What it does do is provide steady, reliable growth within a portfolio geared towards the long-term. And in the long run, it may well turn out to provide better returns than a haphazard ‘win a few, lose a few’ short-term approach to investing.
So if you decide infrastructure investing is what you are looking for – perhaps as part of your pension portfolio – what’s the best way to go about it?
The first option is to buy shares in an infrastructure company, such as UK-based Balfour Beatty or Costain. However, investing in any one single company always carries an element of risk – even the biggest have stumbled.
It may not happen very often, but it only takes losing a major government contract for shares to tank.
A much safe option – as with any form of investment – is to buy into a fund that holds a basket of shares, so you spread the risk more widely.
With infrastructure funds, the vehicle may not just be investing in companies listed on the stock exchange, but also in unlisted companies, such as private equity firms that invest heavily in infrastructure.
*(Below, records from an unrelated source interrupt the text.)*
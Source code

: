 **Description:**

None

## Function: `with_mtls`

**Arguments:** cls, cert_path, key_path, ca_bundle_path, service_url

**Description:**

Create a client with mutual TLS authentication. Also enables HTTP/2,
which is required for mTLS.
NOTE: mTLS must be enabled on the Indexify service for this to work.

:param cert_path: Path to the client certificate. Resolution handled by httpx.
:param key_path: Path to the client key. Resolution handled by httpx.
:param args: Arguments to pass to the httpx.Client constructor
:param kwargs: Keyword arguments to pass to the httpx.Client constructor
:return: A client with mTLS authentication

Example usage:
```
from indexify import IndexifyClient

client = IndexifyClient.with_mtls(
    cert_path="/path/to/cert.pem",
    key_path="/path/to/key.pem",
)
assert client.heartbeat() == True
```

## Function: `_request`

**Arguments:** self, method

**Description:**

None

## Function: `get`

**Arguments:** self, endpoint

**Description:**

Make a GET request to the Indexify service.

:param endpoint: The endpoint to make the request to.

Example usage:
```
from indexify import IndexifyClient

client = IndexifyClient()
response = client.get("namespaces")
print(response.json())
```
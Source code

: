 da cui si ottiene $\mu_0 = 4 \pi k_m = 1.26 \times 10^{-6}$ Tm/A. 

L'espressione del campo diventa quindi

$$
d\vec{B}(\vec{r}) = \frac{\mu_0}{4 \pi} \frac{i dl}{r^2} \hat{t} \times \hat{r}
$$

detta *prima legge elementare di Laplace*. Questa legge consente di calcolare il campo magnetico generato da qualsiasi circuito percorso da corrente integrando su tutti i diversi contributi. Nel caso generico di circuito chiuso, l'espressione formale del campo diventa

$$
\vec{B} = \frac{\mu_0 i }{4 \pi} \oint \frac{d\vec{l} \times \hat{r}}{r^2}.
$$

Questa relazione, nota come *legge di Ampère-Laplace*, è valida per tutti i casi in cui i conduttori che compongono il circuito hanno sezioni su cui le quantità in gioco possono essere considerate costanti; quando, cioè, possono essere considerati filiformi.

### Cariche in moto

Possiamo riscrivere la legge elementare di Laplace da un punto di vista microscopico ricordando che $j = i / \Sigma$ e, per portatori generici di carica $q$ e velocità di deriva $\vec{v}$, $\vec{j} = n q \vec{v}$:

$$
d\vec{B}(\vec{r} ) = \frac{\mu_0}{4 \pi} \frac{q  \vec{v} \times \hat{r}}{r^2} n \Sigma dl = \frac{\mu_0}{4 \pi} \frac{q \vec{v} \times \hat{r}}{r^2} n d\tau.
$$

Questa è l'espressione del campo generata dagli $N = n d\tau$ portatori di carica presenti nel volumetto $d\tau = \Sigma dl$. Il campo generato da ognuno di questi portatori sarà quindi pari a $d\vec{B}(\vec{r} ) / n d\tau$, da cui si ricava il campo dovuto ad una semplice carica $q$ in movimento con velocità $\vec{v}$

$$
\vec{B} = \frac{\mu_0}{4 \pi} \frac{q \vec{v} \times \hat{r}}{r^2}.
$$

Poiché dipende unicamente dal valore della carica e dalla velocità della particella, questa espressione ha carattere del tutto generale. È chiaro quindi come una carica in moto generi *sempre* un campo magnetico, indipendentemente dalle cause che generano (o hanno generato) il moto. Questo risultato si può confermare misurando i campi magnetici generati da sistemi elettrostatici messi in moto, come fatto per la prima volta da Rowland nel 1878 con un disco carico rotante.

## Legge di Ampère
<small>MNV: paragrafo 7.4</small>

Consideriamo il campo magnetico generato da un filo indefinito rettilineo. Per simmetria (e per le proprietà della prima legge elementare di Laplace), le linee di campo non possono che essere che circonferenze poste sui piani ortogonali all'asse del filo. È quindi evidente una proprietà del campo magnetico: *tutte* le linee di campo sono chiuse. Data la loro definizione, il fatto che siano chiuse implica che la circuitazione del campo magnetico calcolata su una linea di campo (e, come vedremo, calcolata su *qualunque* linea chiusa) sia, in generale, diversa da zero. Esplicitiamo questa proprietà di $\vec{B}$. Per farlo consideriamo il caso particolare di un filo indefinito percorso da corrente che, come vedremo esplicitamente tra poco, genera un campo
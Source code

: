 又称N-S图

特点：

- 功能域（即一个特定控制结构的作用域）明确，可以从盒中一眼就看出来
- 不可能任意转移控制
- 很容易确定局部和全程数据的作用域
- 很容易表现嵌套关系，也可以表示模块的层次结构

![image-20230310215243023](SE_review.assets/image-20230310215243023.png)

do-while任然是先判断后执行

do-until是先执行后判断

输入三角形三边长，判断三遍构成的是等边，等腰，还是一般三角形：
This gives the fund much more flexibility and the potential for much greater returns, as unlisted companies are generally more dynamic and active in their management of projects than huge PLCs.
There are two main types of fund available to private investors – what are known as open-ended funds (OEFs) and closed-ended funds (CEFs). An open-ended fund is a mutual fund in which you buy units that you can legally redeem with the issuer, usually at the close of the business day.
A closed-ended fund issues a finite number of shares, which are then traded on the stock exchange and can be bought and sold at any time.
One of the biggest infrastructure funds traded on the London Stock Exchange is the FTSE250 International Public Partnerships (INPP), with a market capitalisation of £2.15bn.
Roughly half its shareholders are big institutional investors, but it also has a large number of ‘retail’ private investors.